### [WORK REQUEST]
If a record holds a picture, drop the picture and return the rest of the record word for word.

### [RECORDS SHOWN]
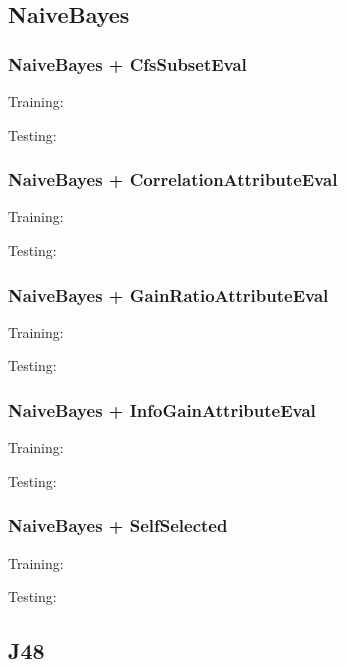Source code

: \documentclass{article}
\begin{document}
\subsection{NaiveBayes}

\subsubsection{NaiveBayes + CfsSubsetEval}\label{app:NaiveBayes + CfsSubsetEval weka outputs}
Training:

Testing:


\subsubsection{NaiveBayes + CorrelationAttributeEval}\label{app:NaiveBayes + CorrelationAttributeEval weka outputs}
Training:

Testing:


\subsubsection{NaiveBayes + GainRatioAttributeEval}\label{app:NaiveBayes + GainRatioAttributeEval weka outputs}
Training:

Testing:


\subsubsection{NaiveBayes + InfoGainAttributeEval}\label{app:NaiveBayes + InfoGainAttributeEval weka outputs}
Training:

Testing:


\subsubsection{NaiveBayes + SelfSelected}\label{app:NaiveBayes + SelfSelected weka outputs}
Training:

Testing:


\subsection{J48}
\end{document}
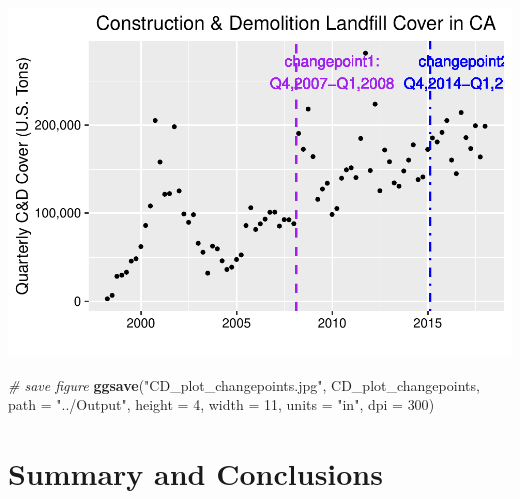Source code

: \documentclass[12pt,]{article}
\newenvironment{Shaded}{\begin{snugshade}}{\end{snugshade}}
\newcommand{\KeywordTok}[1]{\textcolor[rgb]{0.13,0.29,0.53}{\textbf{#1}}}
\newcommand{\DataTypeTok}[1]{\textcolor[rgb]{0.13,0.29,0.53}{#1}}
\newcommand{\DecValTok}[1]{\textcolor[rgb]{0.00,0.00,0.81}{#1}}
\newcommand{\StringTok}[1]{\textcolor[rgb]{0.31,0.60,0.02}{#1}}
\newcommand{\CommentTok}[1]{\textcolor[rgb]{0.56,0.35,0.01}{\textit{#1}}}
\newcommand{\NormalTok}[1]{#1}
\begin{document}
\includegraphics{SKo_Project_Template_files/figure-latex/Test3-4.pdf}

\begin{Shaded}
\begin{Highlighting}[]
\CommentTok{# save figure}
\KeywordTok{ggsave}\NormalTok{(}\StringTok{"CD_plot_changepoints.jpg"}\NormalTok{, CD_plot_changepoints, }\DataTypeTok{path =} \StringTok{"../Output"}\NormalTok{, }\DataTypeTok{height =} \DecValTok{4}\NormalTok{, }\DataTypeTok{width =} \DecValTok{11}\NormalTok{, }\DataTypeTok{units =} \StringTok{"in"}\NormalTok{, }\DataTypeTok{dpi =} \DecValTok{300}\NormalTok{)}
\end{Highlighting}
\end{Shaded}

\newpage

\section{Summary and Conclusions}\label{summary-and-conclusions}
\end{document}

### [TASK ANSWER]
Source code

: \documentclass{article}
\begin{document}
\subsection{NaiveBayes}

\subsubsection{NaiveBayes + CfsSubsetEval}\label{app:NaiveBayes + CfsSubsetEval weka outputs}
Training:

Testing:


\subsubsection{NaiveBayes + CorrelationAttributeEval}\label{app:NaiveBayes + CorrelationAttributeEval weka outputs}
Training:

Testing:


\subsubsection{NaiveBayes + GainRatioAttributeEval}\label{app:NaiveBayes + GainRatioAttributeEval weka outputs}
Training:

Testing:


\subsubsection{NaiveBayes + InfoGainAttributeEval}\label{app:NaiveBayes + InfoGainAttributeEval weka outputs}
Training:

Testing:


\subsubsection{NaiveBayes + SelfSelected}\label{app:NaiveBayes + SelfSelected weka outputs}
Training:

Testing:


\subsection{J48}
\end{document}
Source code

: \documentclass[12pt,]{article}
\newenvironment{Shaded}{\begin{snugshade}}{\end{snugshade}}
\newcommand{\KeywordTok}[1]{\textcolor[rgb]{0.13,0.29,0.53}{\textbf{#1}}}
\newcommand{\DataTypeTok}[1]{\textcolor[rgb]{0.13,0.29,0.53}{#1}}
\newcommand{\DecValTok}[1]{\textcolor[rgb]{0.00,0.00,0.81}{#1}}
\newcommand{\StringTok}[1]{\textcolor[rgb]{0.31,0.60,0.02}{#1}}
\newcommand{\CommentTok}[1]{\textcolor[rgb]{0.56,0.35,0.01}{\textit{#1}}}
\newcommand{\NormalTok}[1]{#1}
\begin{document}
\includegraphics{SKo_Project_Template_files/figure-latex/Test3-4.pdf}

\begin{Shaded}
\begin{Highlighting}[]
\CommentTok{# save figure}
\KeywordTok{ggsave}\NormalTok{(}\StringTok{"CD_plot_changepoints.jpg"}\NormalTok{, CD_plot_changepoints, }\DataTypeTok{path =} \StringTok{"../Output"}\NormalTok{, }\DataTypeTok{height =} \DecValTok{4}\NormalTok{, }\DataTypeTok{width =} \DecValTok{11}\NormalTok{, }\DataTypeTok{units =} \StringTok{"in"}\NormalTok{, }\DataTypeTok{dpi =} \DecValTok{300}\NormalTok{)}
\end{Highlighting}
\end{Shaded}

\newpage

\section{Summary and Conclusions}\label{summary-and-conclusions}
\end{document}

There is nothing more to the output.